Brief
The output should be every line below that includes the word "newcommand".

Data listing
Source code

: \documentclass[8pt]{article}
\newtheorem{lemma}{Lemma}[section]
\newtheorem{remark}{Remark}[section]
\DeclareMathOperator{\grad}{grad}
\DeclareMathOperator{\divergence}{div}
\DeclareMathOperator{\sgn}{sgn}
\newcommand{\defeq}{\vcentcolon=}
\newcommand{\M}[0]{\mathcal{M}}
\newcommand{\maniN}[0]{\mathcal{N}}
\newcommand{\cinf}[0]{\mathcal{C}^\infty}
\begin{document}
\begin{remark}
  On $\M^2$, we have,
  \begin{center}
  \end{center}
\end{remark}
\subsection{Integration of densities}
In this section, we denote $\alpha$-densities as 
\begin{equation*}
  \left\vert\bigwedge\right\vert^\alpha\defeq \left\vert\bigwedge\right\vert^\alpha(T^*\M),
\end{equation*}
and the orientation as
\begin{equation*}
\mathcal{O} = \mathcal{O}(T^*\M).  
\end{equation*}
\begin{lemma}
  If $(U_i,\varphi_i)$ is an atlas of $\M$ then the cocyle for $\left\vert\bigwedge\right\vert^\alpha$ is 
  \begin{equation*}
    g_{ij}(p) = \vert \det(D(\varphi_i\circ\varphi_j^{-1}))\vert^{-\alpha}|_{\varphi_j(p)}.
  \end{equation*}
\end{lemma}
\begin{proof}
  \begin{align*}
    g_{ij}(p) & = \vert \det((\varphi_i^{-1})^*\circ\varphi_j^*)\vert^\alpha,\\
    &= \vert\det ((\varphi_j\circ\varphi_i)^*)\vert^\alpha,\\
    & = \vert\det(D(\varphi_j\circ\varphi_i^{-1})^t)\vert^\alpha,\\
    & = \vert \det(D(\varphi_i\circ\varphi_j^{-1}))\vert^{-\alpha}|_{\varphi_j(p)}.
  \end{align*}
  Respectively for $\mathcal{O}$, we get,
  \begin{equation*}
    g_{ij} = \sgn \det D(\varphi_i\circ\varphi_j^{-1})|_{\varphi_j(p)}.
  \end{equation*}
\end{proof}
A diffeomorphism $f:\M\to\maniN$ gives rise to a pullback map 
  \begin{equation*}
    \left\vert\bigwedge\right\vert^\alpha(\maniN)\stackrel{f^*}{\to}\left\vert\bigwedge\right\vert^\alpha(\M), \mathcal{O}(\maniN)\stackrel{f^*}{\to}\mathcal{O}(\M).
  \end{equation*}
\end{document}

Response to the exercise
\newcommand{\defeq}{\vcentcolon=}
\newcommand{\M}[0]{\mathcal{M}}
\newcommand{\maniN}[0]{\mathcal{N}}
\newcommand{\cinf}[0]{\mathcal{C}^\infty}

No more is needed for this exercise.